It was Monday, April 15, 2013. Tax Day. Patriot’s Day. And a normal school day at Stoneleigh-Burnham. During Morning Announcements in my Humanities 7 class, the notion came up that Patriots’ Day was a day off for most residents of Massachusetts and Maine and, after some good-natured grumbling, the students got down to work. Out of a class of 10, seven students wanted to read from their independent writing, and the entire class listened carefully and patiently to over an hour’s worth of readings, bringing insight and empathy to their comments and suggestions. The rest of the period continued in the same vein, and later on my French 2 students would be similarly willing to work to understand at a deep level how you distinguish when to use the imparfait and when to use the passé composé instead.
Following this class, I went to Reception to meet the students who were travelling with me to volunteer at the Dakin Pioneer Valley Humane Society. As we loaded up the car, one of the girls mentioned there had been some sort of an explosion in Boston and, thinking of the Boston Marathon and my cousins who were running in it and my brother who often is involved with it, I lent them my phone when one of theirs died so they could look up what happened. They stuck to the facts, which were still sketchy at the time – two explosions, some injuries – and we moved on to talk about other things.
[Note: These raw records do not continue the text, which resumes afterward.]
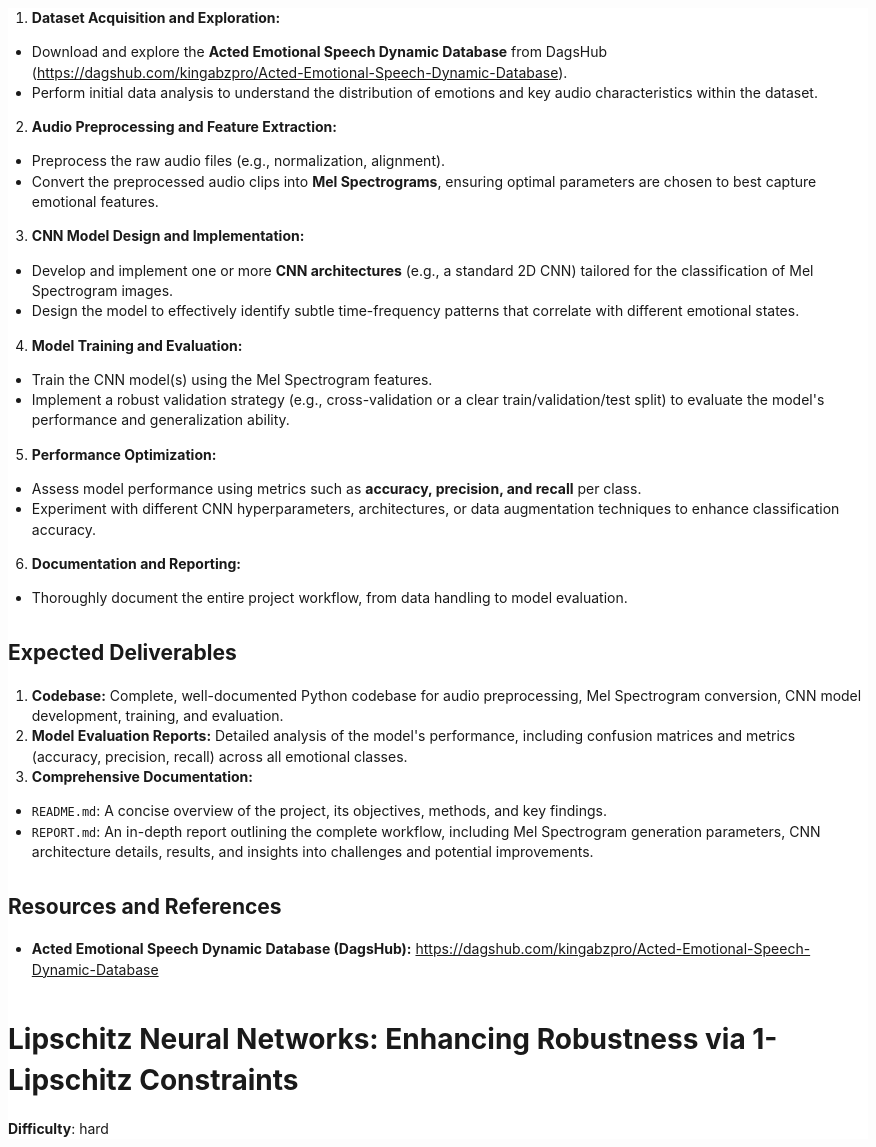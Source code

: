 1. **Dataset Acquisition and Exploration:**
  * Download and explore the **Acted Emotional Speech Dynamic Database** from DagsHub (https://dagshub.com/kingabzpro/Acted-Emotional-Speech-Dynamic-Database).
  * Perform initial data analysis to understand the distribution of emotions and key audio characteristics within the dataset.

2. **Audio Preprocessing and Feature Extraction:**
  * Preprocess the raw audio files (e.g., normalization, alignment).
  * Convert the preprocessed audio clips into **Mel Spectrograms**, ensuring optimal parameters are chosen to best capture emotional features.

3. **CNN Model Design and Implementation:**
  * Develop and implement one or more **CNN architectures** (e.g., a standard 2D CNN) tailored for the classification of Mel Spectrogram images.
  * Design the model to effectively identify subtle time-frequency patterns that correlate with different emotional states.

4. **Model Training and Evaluation:**
  * Train the CNN model(s) using the Mel Spectrogram features.
  * Implement a robust validation strategy (e.g., cross-validation or a clear train/validation/test split) to evaluate the model's performance and generalization ability.

5. **Performance Optimization:**
  * Assess model performance using metrics such as **accuracy, precision, and recall** per class.
  * Experiment with different CNN hyperparameters, architectures, or data augmentation techniques to enhance classification accuracy.

6. **Documentation and Reporting:**
  * Thoroughly document the entire project workflow, from data handling to model evaluation.

## Expected Deliverables

1. **Codebase:** Complete, well-documented Python codebase for audio preprocessing, Mel Spectrogram conversion, CNN model development, training, and evaluation.
2. **Model Evaluation Reports:** Detailed analysis of the model's performance, including confusion matrices and metrics (accuracy, precision, recall) across all emotional classes.
3. **Comprehensive Documentation:**
  * `README.md`: A concise overview of the project, its objectives, methods, and key findings.
  * `REPORT.md`: An in-depth report outlining the complete workflow, including Mel Spectrogram generation parameters, CNN architecture details, results, and insights into challenges and potential improvements.

## Resources and References

* **Acted Emotional Speech Dynamic Database (DagsHub):** https://dagshub.com/kingabzpro/Acted-Emotional-Speech-Dynamic-Database


# Lipschitz Neural Networks: Enhancing Robustness via $1$-Lipschitz Constraints

**Difficulty**: hard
Unfortunately, no one was at the animal shelter when we got there; they must have assumed we would have Patriots’ Day off like most other schools. The kids remained cheerful, I told them on the bright side from my perspective I enjoyed spending time with them on the car ride, and we headed back to the school. Talk turned to the song “Accidental Racist” and the controversy surrounding it, and once again the girls turned to their phones to pull up information that would get them facts. From what they could tell, the song didn’t seem so bad. Focusing on lyrics like “I guess we’re both guilty of judgin’ the cover not the book / I’d love to buy you a beer, conversate and clear the air,” they felt that that the singers, Brad Paisley and LL Cool J, really wanted to look past surface appearances and get to know each other better. From the few lyrics I had heard, I agreed. (By the way, “Why ‘Accidental Racist’ is Actually Just Racist” in “the Atlantic” gives a superb analysis; I wish I’d read it, or listened to the song, before the car ride.)
There was nothing accidental about the racism I was to encounter that evening when I got home and caught up on the horrific events in Boston and people’s reactions through my Twitter and Facebook feeds. Beneath the torrent of facts, thoughts, and prayers ran a disturbing undercurrent; Logan James, who runs the Twitter account “Yes, You’re Racist” was working overtime retweeting deeply offensive remarks about President Obama, Black people and Arabs. At one point, Mr. James paused to comment: “Currently experiencing one of the highest rates of racist tweets about President Obama I’ve seen since the election #StayClassyAmerica” A little later on, Elon James White, who runs the program “This Week in Blackness,” signed on to Twitter. Clearly deeply angry, he began to retweet his own selection of deeply offensive and racist sentiments. At several points, people commented on their despair for the future of the country, as for example one person who wrote: “not sure if I should laugh, ignore or argue. The young seem a lost cause.”
A lost cause? Not the kids I know. Heaven knows there are vicious racists out there among young people as well as among the adults they are most likely emulating. But the kids I know believe what’s on the surface doesn’t matter, that you have to learn to get past initial impressions and truly get to know people, that racism is wrong, that sexism is wrong, that (to paraphrase Ferris Bueller) ism’s in general are not good. They care for and respect each other, and bring a dignity to their interactions.
They’re the kind of kids who can’t begin to understand why someone would set two bombs to go off in a location where they might kill an eight-year-old boy and injure a two-year-old, and the kind of kids who can’t begin to understand how a conversation about a horrific tragedy could disintegrate so quickly into petty partisan politics, reckless racist remarks, and the complete dismissal of an entire generation.
So while I understand why people might want to give up on young people, I beg to differ. Indeed, in one of my catch phrases, “They’re really nice, once you get to know them.” I wish more people could. They might be able to go to sleep with some degree of hopefulness and optimism even after a day like today.
And now that this is written, I shall too.